Bisogna anche verificare che l’istituto sanante sia realmente necessario. Il modello B, infatti, doveva essere consegnato contestualmente alla richiesta del titolo abilitativo solo per le pratiche antecedenti al 16 gennaio 2020. Dopo tale data, il modello B è da presentarsi “tempestivamente e comunque prima dell’inizio dei lavori”. Una tempistica un po’ meno stringente confermata anche dalle Entrate nella risposta a interpello n. 240/2021. Quindi, se l’iter edilizio è stato avviato dopo il 16 gennaio 2020 ma i lavori non sono iniziati, la remissione in bonis non serve: è sufficiente presentare il modello B, ora per allora, prima di comunicare in Comune l’inizio effettivo dei lavori.
Infine, bisogna accertare che sia tecnicamente possibile predisporre il modello B. Non è detto, cioè, che i professionisti siano disponibili a farlo e non è nemmeno detto che sia possibile risalire alle caratteristiche originarie dell’edificio nello state ante se i lavori sono già iniziati.
È indispensabile, poi, controllare che non sia stata presentata la pratica sulla fine dei lavori: la remissione sana l’omessa presentazione del solo modello B, non anche dei modelli B-1 e B-2 di competenza del direttore dei lavori e del collaudatore statico.

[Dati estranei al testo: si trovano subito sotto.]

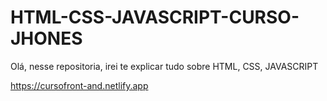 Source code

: # HTML-CSS-JAVASCRIPT-CURSO-JHONES
Olá, nesse repositoria, irei te explicar tudo sobre HTML, CSS, JAVASCRIPT


https://cursofront-and.netlify.app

3) “Super” Sismabonus al 110%
Qualora ricorrano i requisiti, la remissione in bonis può consentire di far rientrare l’intervento anche nella disciplina agevolativa prevista dal Superbonus.
È il caso tipico degli interventi condominiali per i quali è stata presentata in fretta la CILAS entro il 25 novembre 2022 per non incorrere nel passaggio dal Superbonus 110% al 90% (art. 119, com. 9, lett. a) e d-bis) del Decreto Rilancio), prevedendo l’esecuzione di opere di efficientamento energetico e di riduzione del rischio sismico ma, per oggettiva impossibilità di completare la progettazione esecutiva entro il medesimo termine, il progettista ha optato per rinviare la presentazione del modello B alla data di inizio lavori.
In tale circostanza occorre tener presente che la CILA, la comunicazione di inizio lavori asseverata disciplinata dall’art. 6 bis del Testo unico Edilizia, della quale la CILAS introdotta dall’art. 33 del DL 77/2021 altro non è che una versione semplificata dedicata al Superbonus, è già di per sé una comunicazione di inizio lavori. Quindi, nonostante i moduli messi a disposizione consentano di indicare una data di inizio lavori differita, si ritiene prudenziale ricorrere alla remissione in bonis in tutti i casi in cui non sia stato presentato il modello B contestualmente alla CILAS.
4) La remissione in bonis non sana gli errori
Le scadenze perentorie che hanno caratterizzato i bonus edilizi hanno spesso determinato errori procedurali diversi dalla mancata allegazione del modello B.
Sono frequenti i casi in cui detto modello è stato presentato incompleto, ad esempio senza compilare la parte relativa alla congruità dei costi o senza allegare la relazione che dimostra la riduzione del rischio sismico.
La remissione in bonis introdotta dal DL 11/2023 per il modello B, però, è concessa al contribuente per sanare la mancata “presentazione nei termini dell’asseverazione di efficacia degli interventi per la riduzione del rischio sismico di cui all’articolo 3, comma 3, del decreto del Ministro delle infrastrutture e dei trasporti n. 58 del 28 febbraio 2017, ai fini delle detrazioni fiscali di cui all’articolo 16, commi 1-quater, 1-quinquies e 1-septies, del decreto-legge 4 giugno 2013, n. 63”.
Quindi, l’istituto riguarda espressamente l’obbligo di presentazione del modello, e se questo è stato presentato incompleto o errato, è lecito ritenere che l’istituto non sia applicabile.